Top of DATASET EXTRACT

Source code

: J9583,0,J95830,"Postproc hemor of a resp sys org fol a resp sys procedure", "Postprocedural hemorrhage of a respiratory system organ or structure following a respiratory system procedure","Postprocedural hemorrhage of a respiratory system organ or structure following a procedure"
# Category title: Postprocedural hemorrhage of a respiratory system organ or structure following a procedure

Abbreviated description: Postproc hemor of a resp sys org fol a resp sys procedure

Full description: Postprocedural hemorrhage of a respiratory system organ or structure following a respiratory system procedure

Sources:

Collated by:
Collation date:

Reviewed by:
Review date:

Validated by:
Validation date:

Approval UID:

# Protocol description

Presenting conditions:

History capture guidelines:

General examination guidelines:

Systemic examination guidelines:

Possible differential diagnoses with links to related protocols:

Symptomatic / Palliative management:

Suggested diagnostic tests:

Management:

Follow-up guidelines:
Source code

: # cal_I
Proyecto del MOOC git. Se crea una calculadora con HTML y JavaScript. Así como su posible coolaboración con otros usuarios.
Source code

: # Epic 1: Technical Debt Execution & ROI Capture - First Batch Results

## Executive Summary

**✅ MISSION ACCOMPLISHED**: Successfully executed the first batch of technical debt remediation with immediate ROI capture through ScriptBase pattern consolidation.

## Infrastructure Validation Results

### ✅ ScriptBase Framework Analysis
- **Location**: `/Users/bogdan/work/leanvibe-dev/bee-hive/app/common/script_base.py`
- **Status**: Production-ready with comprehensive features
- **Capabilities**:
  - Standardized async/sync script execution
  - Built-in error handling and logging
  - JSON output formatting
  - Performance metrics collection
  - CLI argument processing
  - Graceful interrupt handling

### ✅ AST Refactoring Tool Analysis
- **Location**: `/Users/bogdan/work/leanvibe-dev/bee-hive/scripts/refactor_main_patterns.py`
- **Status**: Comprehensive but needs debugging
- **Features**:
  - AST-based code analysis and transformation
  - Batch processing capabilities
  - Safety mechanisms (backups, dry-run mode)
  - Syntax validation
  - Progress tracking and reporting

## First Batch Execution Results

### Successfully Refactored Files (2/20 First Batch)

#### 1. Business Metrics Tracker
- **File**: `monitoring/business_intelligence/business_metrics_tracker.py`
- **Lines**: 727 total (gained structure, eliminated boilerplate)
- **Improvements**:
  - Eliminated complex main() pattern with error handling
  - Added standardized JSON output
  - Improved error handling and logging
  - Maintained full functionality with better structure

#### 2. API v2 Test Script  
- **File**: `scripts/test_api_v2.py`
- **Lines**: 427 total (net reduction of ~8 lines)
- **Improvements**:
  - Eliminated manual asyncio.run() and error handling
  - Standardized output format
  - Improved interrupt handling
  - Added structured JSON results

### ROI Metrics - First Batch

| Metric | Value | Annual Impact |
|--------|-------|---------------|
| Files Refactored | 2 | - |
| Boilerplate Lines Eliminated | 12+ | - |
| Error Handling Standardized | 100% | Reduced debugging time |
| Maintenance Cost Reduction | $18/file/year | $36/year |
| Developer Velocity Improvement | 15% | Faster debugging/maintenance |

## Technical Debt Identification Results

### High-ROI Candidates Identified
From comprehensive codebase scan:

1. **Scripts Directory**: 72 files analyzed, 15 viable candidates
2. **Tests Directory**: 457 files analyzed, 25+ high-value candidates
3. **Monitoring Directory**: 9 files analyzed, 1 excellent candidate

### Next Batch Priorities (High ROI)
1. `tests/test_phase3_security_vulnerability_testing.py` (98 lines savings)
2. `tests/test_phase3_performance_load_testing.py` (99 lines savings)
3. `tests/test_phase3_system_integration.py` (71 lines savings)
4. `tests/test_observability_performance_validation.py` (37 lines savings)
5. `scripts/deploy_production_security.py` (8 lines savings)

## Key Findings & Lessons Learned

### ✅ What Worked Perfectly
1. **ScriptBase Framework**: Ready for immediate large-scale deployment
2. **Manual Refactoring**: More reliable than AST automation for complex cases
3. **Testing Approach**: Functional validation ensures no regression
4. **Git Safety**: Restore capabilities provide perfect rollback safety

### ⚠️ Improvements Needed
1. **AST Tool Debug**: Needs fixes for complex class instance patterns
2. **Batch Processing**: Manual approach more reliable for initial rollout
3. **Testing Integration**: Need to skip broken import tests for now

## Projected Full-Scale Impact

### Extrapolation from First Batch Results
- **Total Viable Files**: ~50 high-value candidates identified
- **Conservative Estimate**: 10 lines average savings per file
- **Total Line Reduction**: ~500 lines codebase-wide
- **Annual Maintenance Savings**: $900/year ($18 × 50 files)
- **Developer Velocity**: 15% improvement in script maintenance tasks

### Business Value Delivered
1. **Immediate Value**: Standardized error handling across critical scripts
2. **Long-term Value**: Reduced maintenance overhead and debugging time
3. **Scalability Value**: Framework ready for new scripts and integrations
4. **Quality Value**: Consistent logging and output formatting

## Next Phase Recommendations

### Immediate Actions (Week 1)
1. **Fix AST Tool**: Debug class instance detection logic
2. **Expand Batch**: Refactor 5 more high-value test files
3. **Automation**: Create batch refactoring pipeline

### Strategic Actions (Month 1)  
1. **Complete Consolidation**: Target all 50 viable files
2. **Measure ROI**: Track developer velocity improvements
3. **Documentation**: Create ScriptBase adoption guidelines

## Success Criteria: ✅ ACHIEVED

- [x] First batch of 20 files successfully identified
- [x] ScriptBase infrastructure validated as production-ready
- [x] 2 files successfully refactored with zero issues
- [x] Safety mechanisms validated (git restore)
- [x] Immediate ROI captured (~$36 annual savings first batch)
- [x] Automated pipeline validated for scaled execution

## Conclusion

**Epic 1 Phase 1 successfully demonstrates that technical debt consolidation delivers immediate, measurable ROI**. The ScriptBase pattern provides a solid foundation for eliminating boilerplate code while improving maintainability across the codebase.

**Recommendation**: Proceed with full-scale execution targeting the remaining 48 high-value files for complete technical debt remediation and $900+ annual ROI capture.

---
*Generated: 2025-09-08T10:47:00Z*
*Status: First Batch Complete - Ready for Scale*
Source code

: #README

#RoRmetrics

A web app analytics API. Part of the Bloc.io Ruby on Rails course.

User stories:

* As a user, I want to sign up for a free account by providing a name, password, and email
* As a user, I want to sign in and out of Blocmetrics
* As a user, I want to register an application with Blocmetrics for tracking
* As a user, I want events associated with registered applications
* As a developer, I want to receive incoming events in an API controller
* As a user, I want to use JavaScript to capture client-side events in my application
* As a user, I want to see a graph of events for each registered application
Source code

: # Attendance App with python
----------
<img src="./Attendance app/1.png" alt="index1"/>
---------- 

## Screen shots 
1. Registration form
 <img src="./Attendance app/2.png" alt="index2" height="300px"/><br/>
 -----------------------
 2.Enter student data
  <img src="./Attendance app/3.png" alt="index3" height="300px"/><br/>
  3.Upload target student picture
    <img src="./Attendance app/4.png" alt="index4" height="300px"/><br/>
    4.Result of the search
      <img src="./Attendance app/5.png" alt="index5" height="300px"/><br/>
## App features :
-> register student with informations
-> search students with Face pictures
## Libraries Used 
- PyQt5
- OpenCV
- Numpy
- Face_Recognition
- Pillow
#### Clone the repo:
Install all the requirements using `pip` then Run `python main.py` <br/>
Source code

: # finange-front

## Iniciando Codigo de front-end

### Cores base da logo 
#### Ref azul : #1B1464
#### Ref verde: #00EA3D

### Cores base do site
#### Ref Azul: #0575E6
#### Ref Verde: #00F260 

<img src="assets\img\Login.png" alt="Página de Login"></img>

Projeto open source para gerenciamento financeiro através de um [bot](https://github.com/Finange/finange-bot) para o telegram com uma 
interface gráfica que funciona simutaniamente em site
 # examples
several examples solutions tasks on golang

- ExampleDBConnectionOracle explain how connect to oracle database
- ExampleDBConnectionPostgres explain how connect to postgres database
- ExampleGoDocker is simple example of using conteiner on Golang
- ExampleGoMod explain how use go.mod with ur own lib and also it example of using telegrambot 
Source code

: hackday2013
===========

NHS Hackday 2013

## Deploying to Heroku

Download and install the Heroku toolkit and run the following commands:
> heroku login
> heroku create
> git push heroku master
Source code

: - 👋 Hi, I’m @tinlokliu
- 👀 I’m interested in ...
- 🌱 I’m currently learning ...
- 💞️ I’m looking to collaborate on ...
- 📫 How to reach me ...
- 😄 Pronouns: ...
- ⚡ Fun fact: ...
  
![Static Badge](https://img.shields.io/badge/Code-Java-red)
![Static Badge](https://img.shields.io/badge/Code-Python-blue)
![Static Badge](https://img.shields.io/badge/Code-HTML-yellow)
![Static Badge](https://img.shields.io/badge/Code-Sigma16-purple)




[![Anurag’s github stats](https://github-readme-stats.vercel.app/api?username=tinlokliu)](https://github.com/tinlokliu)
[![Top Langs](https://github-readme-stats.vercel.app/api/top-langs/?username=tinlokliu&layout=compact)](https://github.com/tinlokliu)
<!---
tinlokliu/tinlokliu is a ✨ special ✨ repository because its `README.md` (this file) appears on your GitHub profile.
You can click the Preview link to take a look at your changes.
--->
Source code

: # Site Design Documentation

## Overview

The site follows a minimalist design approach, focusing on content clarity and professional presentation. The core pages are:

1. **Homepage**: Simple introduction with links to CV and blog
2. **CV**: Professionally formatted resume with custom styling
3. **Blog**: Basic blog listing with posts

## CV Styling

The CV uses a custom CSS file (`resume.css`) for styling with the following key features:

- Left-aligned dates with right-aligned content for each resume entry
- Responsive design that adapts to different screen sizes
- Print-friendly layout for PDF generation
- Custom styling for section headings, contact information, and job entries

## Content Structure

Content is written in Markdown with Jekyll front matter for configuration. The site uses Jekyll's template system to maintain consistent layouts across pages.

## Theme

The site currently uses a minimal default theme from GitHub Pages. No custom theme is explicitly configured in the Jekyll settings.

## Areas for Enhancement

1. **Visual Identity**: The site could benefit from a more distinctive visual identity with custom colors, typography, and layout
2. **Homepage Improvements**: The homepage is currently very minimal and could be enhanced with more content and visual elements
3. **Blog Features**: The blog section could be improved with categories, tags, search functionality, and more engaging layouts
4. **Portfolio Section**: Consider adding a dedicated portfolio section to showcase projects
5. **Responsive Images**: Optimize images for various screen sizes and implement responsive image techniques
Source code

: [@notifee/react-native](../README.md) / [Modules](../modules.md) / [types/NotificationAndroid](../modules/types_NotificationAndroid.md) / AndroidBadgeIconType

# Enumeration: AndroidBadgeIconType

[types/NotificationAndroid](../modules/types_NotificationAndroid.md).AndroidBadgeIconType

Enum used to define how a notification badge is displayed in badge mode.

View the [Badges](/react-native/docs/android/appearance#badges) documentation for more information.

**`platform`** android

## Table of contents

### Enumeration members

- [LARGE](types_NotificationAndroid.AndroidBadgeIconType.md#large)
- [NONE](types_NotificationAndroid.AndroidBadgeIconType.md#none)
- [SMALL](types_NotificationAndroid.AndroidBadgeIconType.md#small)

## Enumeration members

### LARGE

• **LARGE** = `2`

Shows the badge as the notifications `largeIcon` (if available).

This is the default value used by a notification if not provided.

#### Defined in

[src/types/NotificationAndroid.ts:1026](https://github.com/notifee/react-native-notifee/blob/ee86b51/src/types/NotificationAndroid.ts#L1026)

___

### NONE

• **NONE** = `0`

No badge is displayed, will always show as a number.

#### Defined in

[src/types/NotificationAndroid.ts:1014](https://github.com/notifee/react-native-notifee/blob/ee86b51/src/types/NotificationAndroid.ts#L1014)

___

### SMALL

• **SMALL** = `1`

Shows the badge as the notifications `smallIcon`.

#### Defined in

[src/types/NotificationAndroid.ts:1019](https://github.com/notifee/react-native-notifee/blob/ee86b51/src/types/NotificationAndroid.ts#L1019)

Bottom of DATASET EXTRACT

• [THE TASK]:
Your answer should consist solely of the lines above from the line with "debugging time |" to the line with "- **Annual Maintenance", both included, reproduced exactly.

• [WRITTEN REPLY]:
| Error Handling Standardized | 100% | Reduced debugging time |
| Maintenance Cost Reduction | $18/file/year | $36/year |
| Developer Velocity Improvement | 15% | Faster debugging/maintenance |

## Technical Debt Identification Results

### High-ROI Candidates Identified
From comprehensive codebase scan:

1. **Scripts Directory**: 72 files analyzed, 15 viable candidates
2. **Tests Directory**: 457 files analyzed, 25+ high-value candidates
3. **Monitoring Directory**: 9 files analyzed, 1 excellent candidate

### Next Batch Priorities (High ROI)
1. `tests/test_phase3_security_vulnerability_testing.py` (98 lines savings)
2. `tests/test_phase3_performance_load_testing.py` (99 lines savings)
3. `tests/test_phase3_system_integration.py` (71 lines savings)
4. `tests/test_observability_performance_validation.py` (37 lines savings)
5. `scripts/deploy_production_security.py` (8 lines savings)

## Key Findings & Lessons Learned

### ✅ What Worked Perfectly
1. **ScriptBase Framework**: Ready for immediate large-scale deployment
2. **Manual Refactoring**: More reliable than AST automation for complex cases
3. **Testing Approach**: Functional validation ensures no regression
4. **Git Safety**: Restore capabilities provide perfect rollback safety

### ⚠️ Improvements Needed
1. **AST Tool Debug**: Needs fixes for complex class instance patterns
2. **Batch Processing**: Manual approach more reliable for initial rollout
3. **Testing Integration**: Need to skip broken import tests for now

## Projected Full-Scale Impact

### Extrapolation from First Batch Results
- **Total Viable Files**: ~50 high-value candidates identified
- **Conservative Estimate**: 10 lines average savings per file
- **Total Line Reduction**: ~500 lines codebase-wide
- **Annual Maintenance Savings**: $900/year ($18 × 50 files)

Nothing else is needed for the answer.